**Saved entries**
========================================

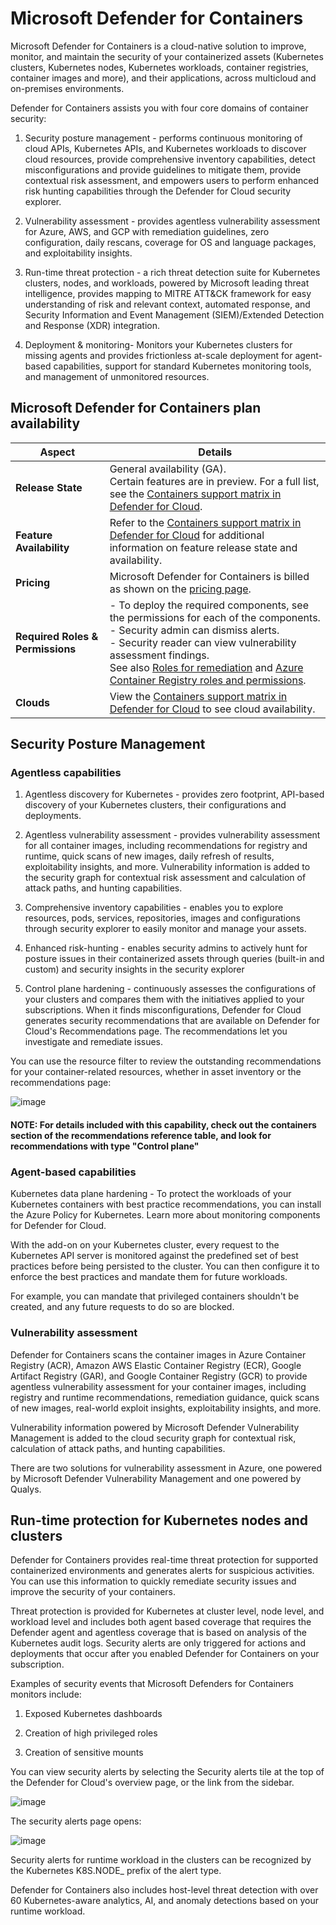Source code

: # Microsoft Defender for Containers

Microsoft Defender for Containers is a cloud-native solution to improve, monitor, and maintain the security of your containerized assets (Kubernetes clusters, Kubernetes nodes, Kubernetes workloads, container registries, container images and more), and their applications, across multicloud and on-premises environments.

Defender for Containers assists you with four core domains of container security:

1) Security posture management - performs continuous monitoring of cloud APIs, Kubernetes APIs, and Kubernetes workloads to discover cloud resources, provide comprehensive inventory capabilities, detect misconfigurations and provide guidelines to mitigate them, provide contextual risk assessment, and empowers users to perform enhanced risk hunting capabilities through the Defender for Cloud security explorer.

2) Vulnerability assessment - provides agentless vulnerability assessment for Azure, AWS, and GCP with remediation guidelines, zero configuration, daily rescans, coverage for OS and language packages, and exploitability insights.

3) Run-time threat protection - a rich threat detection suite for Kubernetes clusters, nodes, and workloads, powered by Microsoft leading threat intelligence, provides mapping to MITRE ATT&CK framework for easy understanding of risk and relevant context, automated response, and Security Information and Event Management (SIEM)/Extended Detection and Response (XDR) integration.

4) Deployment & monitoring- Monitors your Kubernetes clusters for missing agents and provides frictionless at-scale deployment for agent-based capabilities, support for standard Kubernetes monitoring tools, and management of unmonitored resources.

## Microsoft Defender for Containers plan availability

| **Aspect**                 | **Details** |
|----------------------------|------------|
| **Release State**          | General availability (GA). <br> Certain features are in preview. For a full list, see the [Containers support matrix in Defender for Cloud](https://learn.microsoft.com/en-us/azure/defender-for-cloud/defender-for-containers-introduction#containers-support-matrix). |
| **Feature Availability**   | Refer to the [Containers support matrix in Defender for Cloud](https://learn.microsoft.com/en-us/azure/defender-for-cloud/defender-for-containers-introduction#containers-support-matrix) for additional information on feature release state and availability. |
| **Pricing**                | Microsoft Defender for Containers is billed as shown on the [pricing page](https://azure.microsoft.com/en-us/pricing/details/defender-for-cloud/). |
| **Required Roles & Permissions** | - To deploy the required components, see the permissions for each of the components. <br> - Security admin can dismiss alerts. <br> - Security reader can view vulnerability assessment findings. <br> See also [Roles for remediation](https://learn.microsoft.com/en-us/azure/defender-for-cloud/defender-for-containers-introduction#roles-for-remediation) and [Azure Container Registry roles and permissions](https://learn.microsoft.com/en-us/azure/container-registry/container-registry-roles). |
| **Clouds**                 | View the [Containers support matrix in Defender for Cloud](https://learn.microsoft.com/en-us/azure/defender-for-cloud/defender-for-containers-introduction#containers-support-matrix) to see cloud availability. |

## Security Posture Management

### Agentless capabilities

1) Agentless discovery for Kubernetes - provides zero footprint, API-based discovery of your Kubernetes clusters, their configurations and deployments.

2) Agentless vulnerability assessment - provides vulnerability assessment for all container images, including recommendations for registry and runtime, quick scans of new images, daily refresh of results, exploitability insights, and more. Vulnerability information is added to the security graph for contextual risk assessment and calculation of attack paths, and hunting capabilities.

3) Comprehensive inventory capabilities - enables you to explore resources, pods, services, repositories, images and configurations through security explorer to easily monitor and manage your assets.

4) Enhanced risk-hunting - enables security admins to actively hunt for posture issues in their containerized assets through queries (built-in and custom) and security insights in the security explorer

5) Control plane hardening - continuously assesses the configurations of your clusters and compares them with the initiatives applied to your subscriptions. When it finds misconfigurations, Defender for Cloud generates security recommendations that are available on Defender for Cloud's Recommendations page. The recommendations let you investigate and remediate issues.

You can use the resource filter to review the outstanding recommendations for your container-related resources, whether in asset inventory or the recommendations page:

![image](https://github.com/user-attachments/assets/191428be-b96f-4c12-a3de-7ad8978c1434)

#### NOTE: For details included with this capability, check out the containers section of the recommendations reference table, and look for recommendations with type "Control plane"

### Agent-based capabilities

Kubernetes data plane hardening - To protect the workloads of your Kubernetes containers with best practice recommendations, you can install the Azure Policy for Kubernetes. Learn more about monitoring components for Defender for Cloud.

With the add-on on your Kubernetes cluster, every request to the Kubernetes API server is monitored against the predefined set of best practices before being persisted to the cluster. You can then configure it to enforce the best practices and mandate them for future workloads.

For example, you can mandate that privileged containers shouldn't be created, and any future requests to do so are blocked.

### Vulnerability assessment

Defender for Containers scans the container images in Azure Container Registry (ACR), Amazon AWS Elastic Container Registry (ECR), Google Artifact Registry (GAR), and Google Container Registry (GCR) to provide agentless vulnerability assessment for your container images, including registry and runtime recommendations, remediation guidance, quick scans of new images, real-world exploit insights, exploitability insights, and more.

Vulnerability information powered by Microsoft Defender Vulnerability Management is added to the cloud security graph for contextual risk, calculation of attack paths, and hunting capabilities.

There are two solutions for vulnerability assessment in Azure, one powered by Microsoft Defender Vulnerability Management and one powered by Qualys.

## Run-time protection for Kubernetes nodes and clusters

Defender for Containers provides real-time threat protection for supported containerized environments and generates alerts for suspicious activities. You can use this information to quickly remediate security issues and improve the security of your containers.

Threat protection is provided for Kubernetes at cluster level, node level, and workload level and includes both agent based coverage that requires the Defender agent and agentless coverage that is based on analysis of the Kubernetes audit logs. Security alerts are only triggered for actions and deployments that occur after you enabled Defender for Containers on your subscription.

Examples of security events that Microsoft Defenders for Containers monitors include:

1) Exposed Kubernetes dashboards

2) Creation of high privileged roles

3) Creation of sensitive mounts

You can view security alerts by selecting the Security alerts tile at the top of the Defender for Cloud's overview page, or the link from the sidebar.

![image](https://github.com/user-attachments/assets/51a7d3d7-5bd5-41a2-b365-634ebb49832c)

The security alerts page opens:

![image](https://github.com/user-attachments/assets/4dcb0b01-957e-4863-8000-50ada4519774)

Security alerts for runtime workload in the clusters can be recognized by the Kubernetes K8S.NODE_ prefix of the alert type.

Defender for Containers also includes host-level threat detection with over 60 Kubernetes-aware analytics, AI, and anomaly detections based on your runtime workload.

========================================

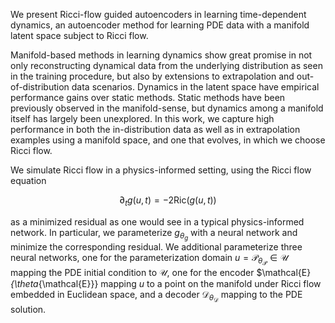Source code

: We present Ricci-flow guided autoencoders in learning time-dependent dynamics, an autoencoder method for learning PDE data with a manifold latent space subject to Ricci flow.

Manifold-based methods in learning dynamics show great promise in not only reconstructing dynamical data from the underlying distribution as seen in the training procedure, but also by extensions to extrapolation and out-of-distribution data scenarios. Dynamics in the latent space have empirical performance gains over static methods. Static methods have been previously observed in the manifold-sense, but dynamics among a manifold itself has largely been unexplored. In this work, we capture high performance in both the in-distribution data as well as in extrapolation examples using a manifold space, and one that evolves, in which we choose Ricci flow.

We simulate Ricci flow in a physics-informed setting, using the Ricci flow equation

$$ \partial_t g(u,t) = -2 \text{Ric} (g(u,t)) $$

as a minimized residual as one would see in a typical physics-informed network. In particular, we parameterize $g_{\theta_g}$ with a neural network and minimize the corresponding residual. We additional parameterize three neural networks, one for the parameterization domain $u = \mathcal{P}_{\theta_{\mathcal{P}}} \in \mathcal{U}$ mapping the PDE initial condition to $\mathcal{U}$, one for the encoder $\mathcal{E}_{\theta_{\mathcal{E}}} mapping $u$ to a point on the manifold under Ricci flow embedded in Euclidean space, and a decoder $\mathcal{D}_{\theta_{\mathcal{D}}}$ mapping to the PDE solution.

========================================

**Instructions for the task**
Reproduce exactly the entries above, limited to the lines from the one with "3) Comprehensive inventory" through the one with "#### NOTE: For", both included.

**Answer area**
3) Comprehensive inventory capabilities - enables you to explore resources, pods, services, repositories, images and configurations through security explorer to easily monitor and manage your assets.

4) Enhanced risk-hunting - enables security admins to actively hunt for posture issues in their containerized assets through queries (built-in and custom) and security insights in the security explorer

5) Control plane hardening - continuously assesses the configurations of your clusters and compares them with the initiatives applied to your subscriptions. When it finds misconfigurations, Defender for Cloud generates security recommendations that are available on Defender for Cloud's Recommendations page. The recommendations let you investigate and remediate issues.

You can use the resource filter to review the outstanding recommendations for your container-related resources, whether in asset inventory or the recommendations page:

![image](https://github.com/user-attachments/assets/191428be-b96f-4c12-a3de-7ad8978c1434)

#### NOTE: For details included with this capability, check out the containers section of the recommendations reference table, and look for recommendations with type "Control plane"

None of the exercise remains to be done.